Türetilmiş istatistikleri temel alan bu kulübe girmek için bir oyuncunun 82 maçlık NBA normal sezonunda en az 300 saha içi, 82 üçlük ve 125 faul isabeti bulup sırasıyla %50, %40 ve %90 isabet oranı sağlaması gerekmektedir. Bunu NBA tarihinde başaran sadece 7 oyuncu var: L. Bird, R. Miller, M. Price, D. Nowitzki, K. Durant, S. Nash ve S. Curry. Tarihte bu istatistiğe yaklaşan oyuncu sayısı da çok fazla değil.

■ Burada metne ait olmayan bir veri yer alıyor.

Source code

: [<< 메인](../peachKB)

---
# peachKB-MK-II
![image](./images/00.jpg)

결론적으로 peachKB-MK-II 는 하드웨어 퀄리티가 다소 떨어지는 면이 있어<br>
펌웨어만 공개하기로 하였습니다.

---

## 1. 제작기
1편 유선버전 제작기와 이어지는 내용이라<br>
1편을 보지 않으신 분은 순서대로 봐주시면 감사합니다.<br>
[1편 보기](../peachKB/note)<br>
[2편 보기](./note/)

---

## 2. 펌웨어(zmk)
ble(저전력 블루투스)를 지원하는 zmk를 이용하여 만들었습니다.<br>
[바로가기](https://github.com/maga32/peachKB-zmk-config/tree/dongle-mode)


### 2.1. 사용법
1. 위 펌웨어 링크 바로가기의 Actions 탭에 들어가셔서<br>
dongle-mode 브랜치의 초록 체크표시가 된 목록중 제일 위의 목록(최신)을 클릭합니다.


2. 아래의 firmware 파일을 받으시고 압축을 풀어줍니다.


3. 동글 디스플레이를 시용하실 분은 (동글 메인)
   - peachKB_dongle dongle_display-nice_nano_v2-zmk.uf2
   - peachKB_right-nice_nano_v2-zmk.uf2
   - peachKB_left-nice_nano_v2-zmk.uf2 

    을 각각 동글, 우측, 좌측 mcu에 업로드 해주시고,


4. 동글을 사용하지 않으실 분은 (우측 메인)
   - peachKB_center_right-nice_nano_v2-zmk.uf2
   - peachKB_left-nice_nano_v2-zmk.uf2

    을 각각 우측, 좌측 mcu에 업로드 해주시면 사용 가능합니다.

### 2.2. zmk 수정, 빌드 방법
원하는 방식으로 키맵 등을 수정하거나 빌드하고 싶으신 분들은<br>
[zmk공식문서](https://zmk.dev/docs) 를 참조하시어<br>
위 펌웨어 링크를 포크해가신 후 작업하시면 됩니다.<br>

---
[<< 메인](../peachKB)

Bu veri günümüz basketbolunda çok daha önemli hale geldi diyebiliriz. Zira sadece ceza şutuyla var olan oyuncular az faul aldığı veya penetre üstü fazla sayı bulamadığı için bu istatistiğe dahil olamıyor. Bu nedenle bu istatistiği karşılayan bir oyuncunun hem iyi süreler alması hem de rakipten faul alabilmesi – bir başka ifadeyle penetresinin, şutunun veya pota altı bitiriciliğinin güçlü olması gerekli. Nitekim bu kulübün lideri bu istatistiği dört sezon boyunca tutturmuş olan pace&space’in bence tartışmasız en iyi yöneticisi olan Steve Nash'tir. (Nash yine dört defa da bu istatistiğin kıyısından dönmüştür.)

Bu istatistiği Euroleague’e uyarlayarak mücadele ettiğimiz ligi incelemeye çalışmak faydalı olacaktır: (Siz farklı yöntemler geliştirebilirsiniz.) Maç süresinin de farklı olduğunu düşünerek Top-16’ya kalan takımların oyuncularından, en az 24’ü üçlük olacak şekilde 72 saha içi isabeti ve 30 faul isabetini %50 ikilik, %40 üçlük ve %90 serbest atış yüzdesiyle yakalayanları bulmaya çalıştım.  (Geçen sene takımlar play-off’a kadar 24 maç yaptı. Ek olarak takım yapısına göre oyuncuların kullandığı top sayıları değişecektir. Ayrıca play-off ve sonrasına erişen oyuncuların toplam şut sayılarının artışı küçük bir avantaj gibi görünse de maç zorluğu bu durumu fazlasıyla dengeleyecek – hatta bir dezavantaj teşkil edecektir.) Eğer hata yapmadıysam, çıkan sonuçlar hayli ilginç. 2015-2016 Euroleague sezonunda (play-off ve sonrası dahil) Dixon, Datome, Heurtel, Teodosic, Delaney, Kuzminskas, Bertans ve Carroll gibi birçok oyuncu isabet sayısı ya da yüzde nedeniyle küçük farklarla bu istatistiği ıskalıyor. Keskin sınırları tutturan ve istatistiğe dahil edebileceğimiz sadece dört oyuncu var. Birincisi tahmin edebileceğiniz şekilde MVP De Colo. İkincisi isimse tanıdık bir uzun olan Saric. İlginç olansa diğer iki oyuncunun Brose Baskets’ten çıkması: Strelnieks ve Miller.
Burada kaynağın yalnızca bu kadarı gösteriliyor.